Historical News and Comment
By Mark
Weber
Published: 1985-12-01
One
of the most widely quoted sources of information about Hitler’s personality and
secret intentions is the supposed memoir of Hermann Rauschning, the National
Socialist President of the Danzig Senate in 1933-1934 who was ousted from the
Hitler movement a short time later and then made a new life for himself as a
professional anti-Nazi.
In
the book known in German as Conversations
with Hitler (Gespräche
mit Hitler) and first published in the U.S. in 1940 as The Voice of Destruction,
Rauschning presents page after page of what are purported to be Hitler’s most
intimate views and plans for the future, allegedly based on dozens of private
conversations between 1932 and 1934. After the war the memoir was introduced as
Allied prosecution exhibit USSR-378 at the main Nuremberg „war crimes“ trial.
Among
the damning quotations attributed to Hitler by Rauschning are these memorable
statements:
We
must be brutal. We must regain a clear conscience about brutality. Only then
can we drive out the tenderness from our people… Do I propose to exterminate
entire nationalities? Yes, it will add up to that… I naturally have the right
to destroy millions of men of inferior races who increase like vermin… Yes, we
are barbarians. We want to be barbarians. It is an honorable title.
Hitler
is also supposed to have confided to Rauschning, an almost unknown provincial
official, fantastic plans for a German world empire that would include Africa,
South America, Mexico and, eventually, the United States.
Many
prestigious historians, including Leon Poliakov, Gerhard Weinberg, Alan
Bullock, Joachim Fest, Nora Levin and Robert Payne, used choice quotations from
Rauschning’s memoir in their works of history. Poliakov, one of the most
prominent Holocaust writers, specifically praised Rauschning for his „exceptional
accuracy, while Levin, another widely-read Holocaust historian, called him „one
of the most penetrating analysts of the Nazi period.“
But
not everyone has been so credulous. Swiss historian Wolfgang Haenel spent five
years diligently investigating the memoir before announcing his findings in
1983 at a revisionist history conference in West Germany. The renowned Conversations with Hitler,
he declared are a total fraud. The book has no value „except as a document of
Allied war propaganda.“
Haenel
was able to conclusively establish that Rausching’s claim to have met with
Hitler „more than a hundred times is a lie. The two actually met only four
times, and never alone. The words attributed to Hitler, he showed, were simply
invented or lifted from many different sources, including writings by Juenger
and Friedrich Nietzsche. An account of Hitler hearing voices, waking at night
with convulsive shrieks and pointing in terror at an empty corner while
shouting „There, there, in the corner!“ was taken from a short story by French
writer Guy de Maupassant.
The
phony memoir was designed to incite public opinion in democratic countries,
especially in the United States, in favor of war against Germany. The project
was the brainchild of the Hungarian-born journalist Emery Reves, who ran an
influential anti-German press and propaganda agency in Paris during the 1930s.

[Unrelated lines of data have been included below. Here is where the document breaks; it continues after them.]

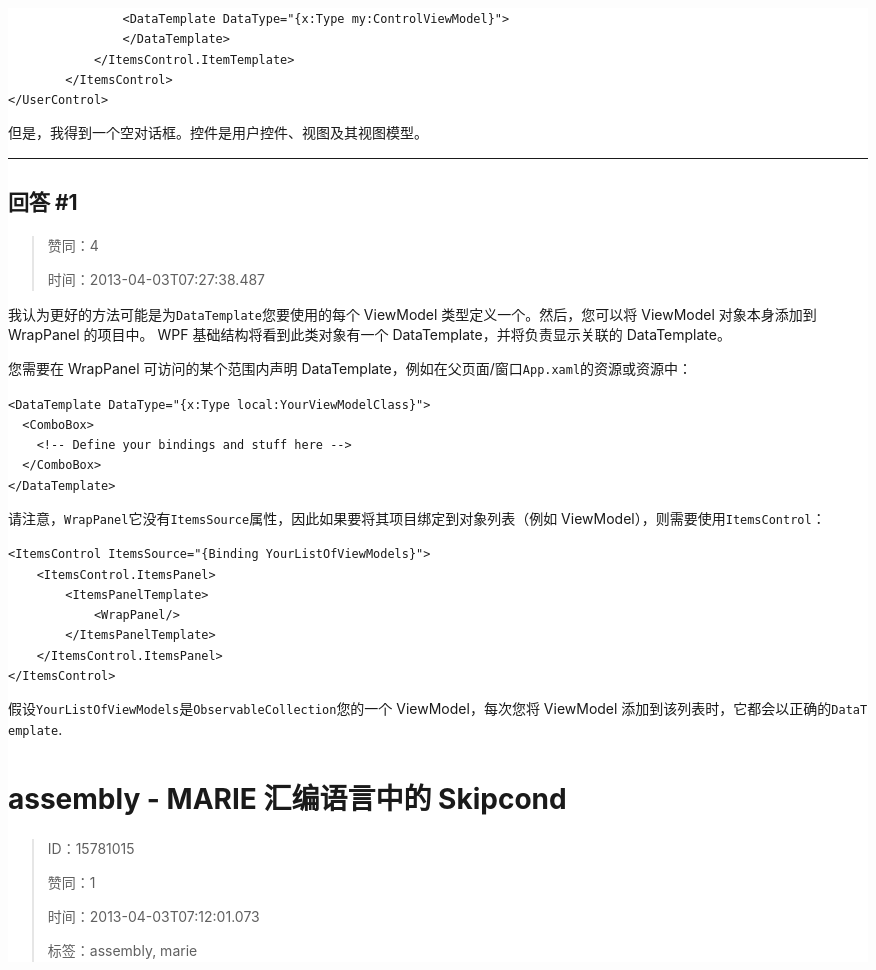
 ```
                <DataTemplate DataType="{x:Type my:ControlViewModel}">
                </DataTemplate>
            </ItemsControl.ItemTemplate>
        </ItemsControl>
</UserControl> 
```

但是，我得到一个空对话框。控件是用户控件、视图及其视图模型。

* * *

## 回答 #1

> 赞同：4
> 
> 时间：2013-04-03T07:27:38.487

我认为更好的方法可能是为`DataTemplate`您要使用的每个 ViewModel 类型定义一个。然后，您可以将 ViewModel 对象本身添加到 WrapPanel 的项目中。
WPF 基础结构将看到此类对象有一个 DataTemplate，并将负责显示关联的 DataTemplate。

您需要在 WrapPanel 可访问的某个范围内声明 DataTemplate，例如在父页面/窗口`App.xaml`的资源或资源中：

```
<DataTemplate DataType="{x:Type local:YourViewModelClass}">
  <ComboBox>
    <!-- Define your bindings and stuff here -->
  </ComboBox>
</DataTemplate> 
```

请注意，`WrapPanel`它没有`ItemsSource`属性，因此如果要将其项目绑定到对象列表（例如 ViewModel），则需要使用`ItemsControl`：

```
<ItemsControl ItemsSource="{Binding YourListOfViewModels}">
    <ItemsControl.ItemsPanel>
        <ItemsPanelTemplate>
            <WrapPanel/>
        </ItemsPanelTemplate>
    </ItemsControl.ItemsPanel>
</ItemsControl> 
```

假设`YourListOfViewModels`是`ObservableCollection`您的一个 ViewModel，每次您将 ViewModel 添加到该列表时，它都会以正确的`DataTemplate`.

# assembly - MARIE 汇编语言中的 Skipcond

> ID：15781015
> 
> 赞同：1
> 
> 时间：2013-04-03T07:12:01.073
> 
> 标签：assembly, marie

Haenel has also found evidence that a prominent British journalist named Henry
Wickham-Steele helped to produce the memoir. Wickham-Steele was a right-hand
man of Sir Robert Vansittart, perhaps the most vehemently anti-German figure in
Britain.
A
report about Haenel’s sensational findings appeared in the Fall 1983 issue of The Journal of Historical Review.
More recently, West Germany’s most influential weekly periodicals, Die Zeit, and Der Spiegel (7 September
1985), have run lengthy articles about historical hoax. Der Spiegel concluded that
Rauschning’s Conversations with Hitler „are a falsification, an historical
distortion from the first to the last page… Haenel not only proves the
falsification, he also shows how the impressive surrogate was quickly compiled
and which ingredients were mixed together.“
There
are some valuable lessons to be learned from the story of this sordid hoax,
which took more than 40 years to finally unmask: It shows that even the most
brazen historical fraud can have a tremendous impact if it serves important
interests, that it’s easier to invent a great historical lie than to expose one
and finally, that everyone should be extremely wary of even the „authoritative“
portrayals of the emotionally-charged Hitler era.
A
footnote: Readers interested in an authentic record of Hitler’s personality and
private views should look into the fascinating and wide-ranging memoir of Otto
Wagener, published in August 1985 by Yale University Press under the title Hitler: Memoirs of a Confidant.
Wagener was the first Chief of Staff of the SA („Stormtroopers“) and Director
of the Economic-Political Department of the National Socialist Party. He spent
hundreds of hours with Hitler between 1929 and 1932, many of them alone.